→ GIVEN INFORMATION:
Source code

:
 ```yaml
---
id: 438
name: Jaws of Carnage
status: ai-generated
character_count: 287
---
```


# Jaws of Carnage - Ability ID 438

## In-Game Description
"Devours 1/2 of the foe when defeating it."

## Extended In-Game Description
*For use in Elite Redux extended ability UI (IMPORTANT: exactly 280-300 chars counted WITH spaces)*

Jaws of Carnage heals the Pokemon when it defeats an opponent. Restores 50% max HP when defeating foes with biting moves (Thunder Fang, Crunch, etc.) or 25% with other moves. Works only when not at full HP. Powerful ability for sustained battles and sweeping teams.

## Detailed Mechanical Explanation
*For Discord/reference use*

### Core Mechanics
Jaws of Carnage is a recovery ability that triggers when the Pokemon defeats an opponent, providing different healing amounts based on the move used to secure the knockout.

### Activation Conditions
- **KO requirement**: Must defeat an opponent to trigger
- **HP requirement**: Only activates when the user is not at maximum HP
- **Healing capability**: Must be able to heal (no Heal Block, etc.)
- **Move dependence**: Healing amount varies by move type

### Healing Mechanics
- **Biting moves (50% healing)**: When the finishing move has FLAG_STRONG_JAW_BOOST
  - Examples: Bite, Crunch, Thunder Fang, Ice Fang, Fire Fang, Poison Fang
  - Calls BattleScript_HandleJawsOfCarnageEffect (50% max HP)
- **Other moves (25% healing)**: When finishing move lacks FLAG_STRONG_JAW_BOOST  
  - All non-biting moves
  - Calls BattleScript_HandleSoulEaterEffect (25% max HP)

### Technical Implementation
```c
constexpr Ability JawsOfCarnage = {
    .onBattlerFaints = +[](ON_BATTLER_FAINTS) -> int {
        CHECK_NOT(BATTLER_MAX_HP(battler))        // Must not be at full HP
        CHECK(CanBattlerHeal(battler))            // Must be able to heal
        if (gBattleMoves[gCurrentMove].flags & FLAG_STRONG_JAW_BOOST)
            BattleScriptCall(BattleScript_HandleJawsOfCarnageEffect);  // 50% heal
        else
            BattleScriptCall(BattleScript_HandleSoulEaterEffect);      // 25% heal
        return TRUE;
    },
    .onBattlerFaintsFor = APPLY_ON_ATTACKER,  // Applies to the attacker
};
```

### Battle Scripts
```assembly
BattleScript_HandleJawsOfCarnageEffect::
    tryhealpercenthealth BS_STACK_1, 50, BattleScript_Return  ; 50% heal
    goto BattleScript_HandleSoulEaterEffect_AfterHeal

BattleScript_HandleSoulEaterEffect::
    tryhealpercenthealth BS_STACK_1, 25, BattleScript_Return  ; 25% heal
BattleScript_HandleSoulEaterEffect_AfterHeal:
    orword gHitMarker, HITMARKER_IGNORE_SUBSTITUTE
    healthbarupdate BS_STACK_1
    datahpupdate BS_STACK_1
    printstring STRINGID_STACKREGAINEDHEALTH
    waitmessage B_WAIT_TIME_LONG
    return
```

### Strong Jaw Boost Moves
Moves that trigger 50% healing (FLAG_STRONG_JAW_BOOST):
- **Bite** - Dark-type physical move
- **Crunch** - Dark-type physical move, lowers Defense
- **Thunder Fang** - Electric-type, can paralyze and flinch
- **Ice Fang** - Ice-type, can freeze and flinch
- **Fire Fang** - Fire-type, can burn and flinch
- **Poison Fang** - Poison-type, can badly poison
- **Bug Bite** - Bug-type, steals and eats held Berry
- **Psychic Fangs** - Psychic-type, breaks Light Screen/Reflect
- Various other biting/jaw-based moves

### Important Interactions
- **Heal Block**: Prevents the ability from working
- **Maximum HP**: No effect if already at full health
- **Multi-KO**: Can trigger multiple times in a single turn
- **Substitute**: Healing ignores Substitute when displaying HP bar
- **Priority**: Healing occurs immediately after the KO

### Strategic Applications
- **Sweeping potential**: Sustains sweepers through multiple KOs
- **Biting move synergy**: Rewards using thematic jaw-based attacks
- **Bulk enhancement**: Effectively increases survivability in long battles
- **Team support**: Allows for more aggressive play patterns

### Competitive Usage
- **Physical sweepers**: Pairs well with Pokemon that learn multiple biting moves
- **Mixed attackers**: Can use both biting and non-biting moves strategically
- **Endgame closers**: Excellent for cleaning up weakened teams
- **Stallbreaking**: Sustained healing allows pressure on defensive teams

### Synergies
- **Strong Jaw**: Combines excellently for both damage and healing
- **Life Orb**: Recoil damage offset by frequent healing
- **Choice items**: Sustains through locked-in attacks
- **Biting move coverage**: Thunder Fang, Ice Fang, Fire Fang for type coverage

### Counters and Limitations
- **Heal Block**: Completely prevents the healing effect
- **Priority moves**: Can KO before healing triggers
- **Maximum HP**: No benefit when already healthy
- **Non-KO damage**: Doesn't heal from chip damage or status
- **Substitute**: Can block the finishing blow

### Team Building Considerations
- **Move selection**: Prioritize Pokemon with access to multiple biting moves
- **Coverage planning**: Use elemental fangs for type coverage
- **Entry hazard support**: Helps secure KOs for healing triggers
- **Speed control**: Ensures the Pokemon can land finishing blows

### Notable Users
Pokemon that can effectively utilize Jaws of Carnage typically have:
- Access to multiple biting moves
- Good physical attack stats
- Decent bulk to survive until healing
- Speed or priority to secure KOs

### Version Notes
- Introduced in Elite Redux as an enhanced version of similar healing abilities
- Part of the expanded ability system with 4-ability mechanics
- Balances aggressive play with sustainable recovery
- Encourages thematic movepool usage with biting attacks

* * *

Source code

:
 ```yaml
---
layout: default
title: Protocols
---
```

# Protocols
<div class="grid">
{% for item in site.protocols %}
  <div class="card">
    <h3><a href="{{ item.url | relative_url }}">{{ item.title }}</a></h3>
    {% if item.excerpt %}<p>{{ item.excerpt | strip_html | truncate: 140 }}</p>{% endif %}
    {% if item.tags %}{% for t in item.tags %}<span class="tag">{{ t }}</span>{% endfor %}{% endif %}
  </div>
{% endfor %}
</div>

...

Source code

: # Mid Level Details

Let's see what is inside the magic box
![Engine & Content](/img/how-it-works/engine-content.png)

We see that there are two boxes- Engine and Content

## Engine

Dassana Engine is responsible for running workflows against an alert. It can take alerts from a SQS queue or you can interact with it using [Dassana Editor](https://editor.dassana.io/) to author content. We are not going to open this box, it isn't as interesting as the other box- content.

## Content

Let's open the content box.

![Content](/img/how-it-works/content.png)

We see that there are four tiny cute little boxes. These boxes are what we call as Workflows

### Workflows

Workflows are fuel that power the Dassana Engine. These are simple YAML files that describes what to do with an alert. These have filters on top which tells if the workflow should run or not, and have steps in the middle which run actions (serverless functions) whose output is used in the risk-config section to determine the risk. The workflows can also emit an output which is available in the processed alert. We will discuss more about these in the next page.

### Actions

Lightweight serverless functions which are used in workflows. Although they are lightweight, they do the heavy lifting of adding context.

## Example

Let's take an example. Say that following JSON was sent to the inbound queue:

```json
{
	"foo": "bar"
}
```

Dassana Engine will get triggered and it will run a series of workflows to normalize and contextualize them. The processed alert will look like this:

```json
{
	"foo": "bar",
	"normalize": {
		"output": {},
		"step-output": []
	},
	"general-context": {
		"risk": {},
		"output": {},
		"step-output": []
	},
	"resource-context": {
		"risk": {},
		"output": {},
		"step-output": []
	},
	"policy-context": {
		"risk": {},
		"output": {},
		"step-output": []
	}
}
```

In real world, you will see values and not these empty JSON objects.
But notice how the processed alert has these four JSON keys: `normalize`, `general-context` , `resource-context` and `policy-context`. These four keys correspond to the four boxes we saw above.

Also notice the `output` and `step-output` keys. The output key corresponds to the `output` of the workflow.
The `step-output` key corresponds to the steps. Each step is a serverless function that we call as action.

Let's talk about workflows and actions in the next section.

→ TASK INSTRUCTIONS:
Work out how many lines in the records above hold the string "BattleScriptCall", then give only that count.

→ PROBLEM SOLUTION:
2